If your goal is reporting rather than raw data extraction, a dashboard tool may be more efficient than repeated exports.

At BlinkMetrics, we built Asana integration specifically for teams who’ve hit the ceiling of native exports:

  • Selective field export — Choose exactly which fields appear in reports
  • Cross-project dashboards — Combine data from multiple Asana projects
  • Automatic refresh — Data updates daily without manual exports
  • Historical tracking — See how metrics change over time, not just current state
  • Calculated metrics — Build formulas from your Asana data (on-time delivery rate, velocity trends)

If you’re exporting the same data repeatedly or spending hours formatting exports into presentable reports, automated dashboards eliminate that cycle.


Frequently asked questions

Can you export all Asana projects at once?

No. Asana’s native export works on one project at a time. For multi-project exports, use Advanced Search to filter tasks across projects, then export the search results. Enterprise admins can request a full organization export through Admin Console, but this is a bulk data dump, not a formatted report.

Does Asana export include subtasks?

Yes, but subtasks appear as separate rows in CSV exports, not nested under their parent tasks. In JSON exports, subtasks are nested within their parent task data. If subtask context matters, JSON may be the better format.

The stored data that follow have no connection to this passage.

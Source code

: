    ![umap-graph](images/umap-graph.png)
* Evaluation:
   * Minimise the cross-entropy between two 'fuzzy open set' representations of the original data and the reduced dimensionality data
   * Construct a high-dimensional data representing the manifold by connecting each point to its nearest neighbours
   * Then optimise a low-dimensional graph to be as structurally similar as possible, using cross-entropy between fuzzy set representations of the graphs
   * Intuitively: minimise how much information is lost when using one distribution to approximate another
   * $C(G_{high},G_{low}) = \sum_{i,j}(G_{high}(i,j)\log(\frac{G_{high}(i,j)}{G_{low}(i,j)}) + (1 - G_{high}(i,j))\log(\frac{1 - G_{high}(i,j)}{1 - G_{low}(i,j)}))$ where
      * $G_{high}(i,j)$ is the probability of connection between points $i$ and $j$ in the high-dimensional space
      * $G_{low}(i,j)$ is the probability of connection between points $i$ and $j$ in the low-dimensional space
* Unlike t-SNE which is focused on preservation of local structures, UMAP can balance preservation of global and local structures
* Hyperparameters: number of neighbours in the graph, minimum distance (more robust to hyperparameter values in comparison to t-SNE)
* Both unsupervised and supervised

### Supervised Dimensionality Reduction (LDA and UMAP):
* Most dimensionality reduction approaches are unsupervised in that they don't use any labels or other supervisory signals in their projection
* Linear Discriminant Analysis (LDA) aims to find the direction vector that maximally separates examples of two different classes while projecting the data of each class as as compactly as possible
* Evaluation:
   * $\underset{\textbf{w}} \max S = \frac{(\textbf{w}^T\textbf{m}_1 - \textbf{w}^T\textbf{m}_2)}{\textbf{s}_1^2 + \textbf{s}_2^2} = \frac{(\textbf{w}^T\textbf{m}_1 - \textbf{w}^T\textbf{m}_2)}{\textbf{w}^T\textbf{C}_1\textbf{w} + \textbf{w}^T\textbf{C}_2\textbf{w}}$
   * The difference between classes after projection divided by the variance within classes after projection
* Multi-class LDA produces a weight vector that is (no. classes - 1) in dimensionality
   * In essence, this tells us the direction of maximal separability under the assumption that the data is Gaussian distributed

How do I export Asana with comments?

You can’t through native export. Comments are excluded from both CSV and JSON exports. Options include manually copying comments, using the Asana API, or using a third-party tool that syncs comments. See our full guide to exporting Asana comments.

Can I schedule automatic Asana exports?

Not natively. Asana doesn’t have scheduled or triggered exports. Third-party tools like Zapier, Coupler.io, or BlinkMetrics can automate exports on a schedule.

What’s the best format for Asana export: CSV or JSON?

CSV for spreadsheet work (Excel, Google Sheets, analysis). JSON for developers, integrations, or when you need task descriptions and nested subtasks. Most users choose CSV.

How do I export Asana to Excel?

From your project, click the dropdown arrow next to the project name, select Export/Print, and choose XLSX for a native Excel file (or CSV if you prefer). For detailed Excel-specific guidance, see our Asana to Excel export guide.

How do I export Asana to Google Sheets?

On Advanced and Enterprise plans, Asana now exports directly to Google Sheets via a native live sync. From your project dropdown, select Export > Google Sheets, install the Asana add-on from the Google Workspace Marketplace, and authorize the connection. Note the 500-row limit and that sync is one-way only. On free, Starter, or Premium plans, export to CSV and import into Google Sheets via File > Import. See our export Asana to Google Sheets guide.


Summary

Asana’s native export handles basic needs: CSV, XLSX, or JSON from a single project, a Google Sheets live sync for Advanced/Enterprise plans, or CSV export from search results for multi-project data.

Where it falls short:

  • Can’t select which fields export (all custom fields included)
  • Comments, attachments, and activity history don’t export
  • No scheduled exports or historical tracking
  • Large projects can have performance issues

For simple, occasional exports, native tools work fine. If you’re exporting regularly, need historical data, or want stakeholder-ready reports without manual formatting, a dedicated reporting tool will save significant time.